そんな中、初めて「渡利かき祭」をしたんですよ。
実行委員長をさせてもらって。

普段の海山のイベントって、集客人数が少ないんです。
よく集まっても1000人いるのかなって感じ。
ものすごく大盤振る舞いなイベントだったのもあるかもしれませんが、なんと5000人以上集まったと思う!
42号線が熊野の花火以来の大渋滞していたぐらい!

「俺は人間に毒な物をつくってるんか」と考えるほど追い込まれていたのに、
一般消費者の方は渡利かきを食べたいと大勢の人が来てくれた。
めちゃくちゃうれしかったし、自信になりましたね。

■渡利かきの畦地家レシピって・・・?

生でも美味しいし、フライでも美味しい!
オープンなそのまんまの味が楽しめるし、渡利かきの特徴として、
年内は小ぶり、年明けてくるとぽこっと急に大きくなってきます。

我が家ではかきカレー!
嫁はんの作るかきカレー美味しいすよ!
肉炒める代わりに牡蠣を炒めて、身を取り出して火を止める前に牡蠣を入れて・・・。
牡蠣の味がして。

子どもたちは無茶苦茶好きみたいですね。
かきが残ると朝にかきぞうすいにしたり。
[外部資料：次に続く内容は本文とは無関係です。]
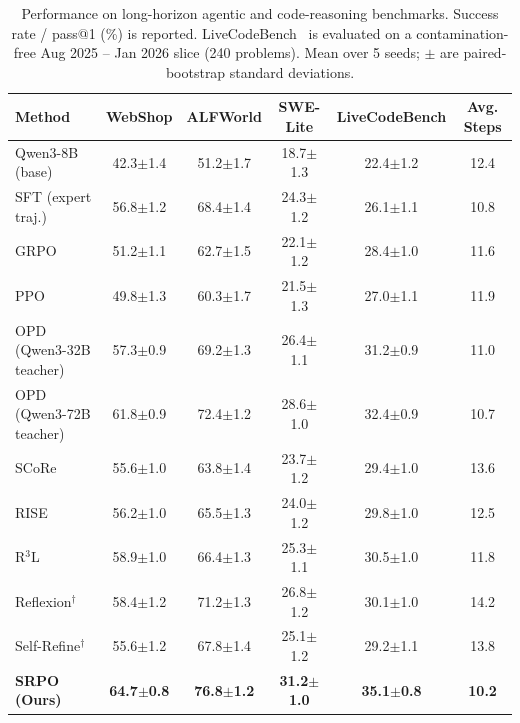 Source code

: \documentclass{article}
\newcommand{\method}{SRPO}
\theoremstyle{plain}
\theoremstyle{definition}
\theoremstyle{remark}
\begin{document}
\begin{table}[h]
\centering
\caption{Performance on long-horizon agentic and code-reasoning benchmarks. Success rate / pass@1 (\%) is reported. LiveCodeBench~\cite{jain2024livecodebench} is evaluated on a contamination-free Aug 2025 -- Jan 2026 slice (240 problems). Mean over 5 seeds; $\pm$ are paired-bootstrap standard deviations.}
\label{tab:agent_main_appendix}
\vspace{0.5em}
\small
\begin{tabular}{@{}lccccc@{}}
\toprule
\textbf{Method} & \textbf{WebShop} & \textbf{ALFWorld} & \textbf{SWE-Lite} & \textbf{LiveCodeBench} & \textbf{Avg. Steps} \\
\midrule
Qwen3-8B (base)                  & 42.3$\pm$1.4 & 51.2$\pm$1.7 & 18.7$\pm$1.3 & 22.4$\pm$1.2 & 12.4 \\
\midrule
SFT (expert traj.)               & 56.8$\pm$1.2 & 68.4$\pm$1.4 & 24.3$\pm$1.2 & 26.1$\pm$1.1 & 10.8 \\
GRPO                             & 51.2$\pm$1.1 & 62.7$\pm$1.5 & 22.1$\pm$1.2 & 28.4$\pm$1.0 & 11.6 \\
PPO                              & 49.8$\pm$1.3 & 60.3$\pm$1.7 & 21.5$\pm$1.3 & 27.0$\pm$1.1 & 11.9 \\
OPD (Qwen3-32B teacher)          & 57.3$\pm$0.9 & 69.2$\pm$1.3 & 26.4$\pm$1.1 & 31.2$\pm$0.9 & 11.0 \\
OPD (Qwen3-72B teacher)          & 61.8$\pm$0.9 & 72.4$\pm$1.2 & 28.6$\pm$1.0 & 32.4$\pm$0.9 & 10.7 \\
\midrule
SCoRe~\cite{SCoRe}                              & 55.6$\pm$1.0 & 63.8$\pm$1.4 & 23.7$\pm$1.2 & 29.4$\pm$1.0 & 13.6 \\
RISE~\cite{qu2024rise}                          & 56.2$\pm$1.0 & 65.5$\pm$1.3 & 24.0$\pm$1.2 & 29.8$\pm$1.0 & 12.5 \\
R$^3$L~\cite{r3l2026}                           & 58.9$\pm$1.0 & 66.4$\pm$1.3 & 25.3$\pm$1.1 & 30.5$\pm$1.0 & 11.8 \\
\midrule
Reflexion$^\dagger$              & 58.4$\pm$1.2 & 71.2$\pm$1.3 & 26.8$\pm$1.2 & 30.1$\pm$1.0 & 14.2 \\
Self-Refine$^\dagger$            & 55.6$\pm$1.2 & 67.8$\pm$1.4 & 25.1$\pm$1.2 & 29.2$\pm$1.1 & 13.8 \\
\midrule
\rowcolor{gray!15}
\textbf{\method{} (Ours)}        & \textbf{64.7$\pm$0.8} & \textbf{76.8$\pm$1.2} & \textbf{31.2$\pm$1.0} & \textbf{35.1$\pm$0.8} & \textbf{10.2} \\
\bottomrule
\end{tabular}
\end{table}
\end{document}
栄養が良すぎますね。
ええもんばっかり食べてって思いますね。

■お客さんとの関わりは・・・?

お客さんの意見って凄く参考にさせてもらってます。
パンフレットを作っていかなあかんのやなとか、商品のパッケージをこういうとこを直さなあかんとか。

それに、作っている人の顔をもっと知りたいって方が多くて。
渡利かきを買いに行くこと自体が1つのイベントになっているみたい。
美味しさ以上の何かがあるんですね。

私もちゃんと髪の毛を切ってネクタイしたりせなあかんですね。
カッパ姿でひげボウボウじゃあかんですね。